* Task to carry out
Exactly the lines from the top of the records below through the one containing "<li> Notifications before" must be set down, with no line added or dropped.

[Collection entries]
---

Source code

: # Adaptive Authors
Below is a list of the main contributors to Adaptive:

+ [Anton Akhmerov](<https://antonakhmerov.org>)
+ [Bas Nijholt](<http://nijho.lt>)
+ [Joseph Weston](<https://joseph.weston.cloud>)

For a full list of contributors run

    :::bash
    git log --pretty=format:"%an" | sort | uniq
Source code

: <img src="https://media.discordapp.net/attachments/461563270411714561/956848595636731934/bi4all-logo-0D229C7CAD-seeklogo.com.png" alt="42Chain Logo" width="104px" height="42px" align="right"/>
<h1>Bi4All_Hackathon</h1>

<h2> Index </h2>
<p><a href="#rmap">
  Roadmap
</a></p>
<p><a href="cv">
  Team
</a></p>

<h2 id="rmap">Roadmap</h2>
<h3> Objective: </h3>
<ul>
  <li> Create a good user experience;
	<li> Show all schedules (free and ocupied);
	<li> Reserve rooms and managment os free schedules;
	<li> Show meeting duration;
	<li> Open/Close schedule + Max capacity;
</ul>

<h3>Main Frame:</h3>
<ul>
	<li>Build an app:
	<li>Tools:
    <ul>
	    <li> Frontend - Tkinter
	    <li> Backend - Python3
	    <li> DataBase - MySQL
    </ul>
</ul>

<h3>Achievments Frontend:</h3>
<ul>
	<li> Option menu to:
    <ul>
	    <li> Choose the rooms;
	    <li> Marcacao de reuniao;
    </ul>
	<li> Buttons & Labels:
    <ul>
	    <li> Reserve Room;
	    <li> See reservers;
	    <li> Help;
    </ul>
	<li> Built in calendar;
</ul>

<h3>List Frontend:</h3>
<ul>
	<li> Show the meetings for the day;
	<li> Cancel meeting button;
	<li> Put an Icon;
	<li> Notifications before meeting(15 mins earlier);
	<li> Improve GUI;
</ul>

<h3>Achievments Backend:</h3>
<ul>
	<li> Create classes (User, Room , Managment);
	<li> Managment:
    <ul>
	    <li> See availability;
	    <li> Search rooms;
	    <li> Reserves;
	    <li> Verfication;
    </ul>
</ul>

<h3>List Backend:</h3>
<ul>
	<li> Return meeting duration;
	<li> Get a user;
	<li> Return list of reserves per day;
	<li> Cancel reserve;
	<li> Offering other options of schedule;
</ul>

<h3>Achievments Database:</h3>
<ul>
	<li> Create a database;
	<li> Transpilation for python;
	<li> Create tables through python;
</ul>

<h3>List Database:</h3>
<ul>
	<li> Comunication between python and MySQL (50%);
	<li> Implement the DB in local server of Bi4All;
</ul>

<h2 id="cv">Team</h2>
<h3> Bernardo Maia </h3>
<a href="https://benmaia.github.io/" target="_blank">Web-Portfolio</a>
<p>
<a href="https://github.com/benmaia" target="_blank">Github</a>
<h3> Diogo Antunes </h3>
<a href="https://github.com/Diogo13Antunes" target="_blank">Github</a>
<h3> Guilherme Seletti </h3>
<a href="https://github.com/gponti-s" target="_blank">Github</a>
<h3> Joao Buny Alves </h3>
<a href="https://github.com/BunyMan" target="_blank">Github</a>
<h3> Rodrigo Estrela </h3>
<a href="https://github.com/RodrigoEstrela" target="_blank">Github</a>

---

* Answer space
Source code

: # Adaptive Authors
Below is a list of the main contributors to Adaptive:

+ [Anton Akhmerov](<https://antonakhmerov.org>)
+ [Bas Nijholt](<http://nijho.lt>)
+ [Joseph Weston](<https://joseph.weston.cloud>)

For a full list of contributors run

    :::bash
    git log --pretty=format:"%an" | sort | uniq
Source code

: <img src="https://media.discordapp.net/attachments/461563270411714561/956848595636731934/bi4all-logo-0D229C7CAD-seeklogo.com.png" alt="42Chain Logo" width="104px" height="42px" align="right"/>
<h1>Bi4All_Hackathon</h1>

<h2> Index </h2>
<p><a href="#rmap">
  Roadmap
</a></p>
<p><a href="cv">
  Team
</a></p>

<h2 id="rmap">Roadmap</h2>
<h3> Objective: </h3>
<ul>
  <li> Create a good user experience;
	<li> Show all schedules (free and ocupied);
	<li> Reserve rooms and managment os free schedules;
	<li> Show meeting duration;
	<li> Open/Close schedule + Max capacity;
</ul>

<h3>Main Frame:</h3>
<ul>
	<li>Build an app:
	<li>Tools:
    <ul>
	    <li> Frontend - Tkinter
	    <li> Backend - Python3
	    <li> DataBase - MySQL
    </ul>
</ul>

<h3>Achievments Frontend:</h3>
<ul>
	<li> Option menu to:
    <ul>
	    <li> Choose the rooms;
	    <li> Marcacao de reuniao;
    </ul>
	<li> Buttons & Labels:
    <ul>
	    <li> Reserve Room;
	    <li> See reservers;
	    <li> Help;
    </ul>
	<li> Built in calendar;
</ul>

<h3>List Frontend:</h3>
<ul>
	<li> Show the meetings for the day;
	<li> Cancel meeting button;
	<li> Put an Icon;
	<li> Notifications before meeting(15 mins earlier);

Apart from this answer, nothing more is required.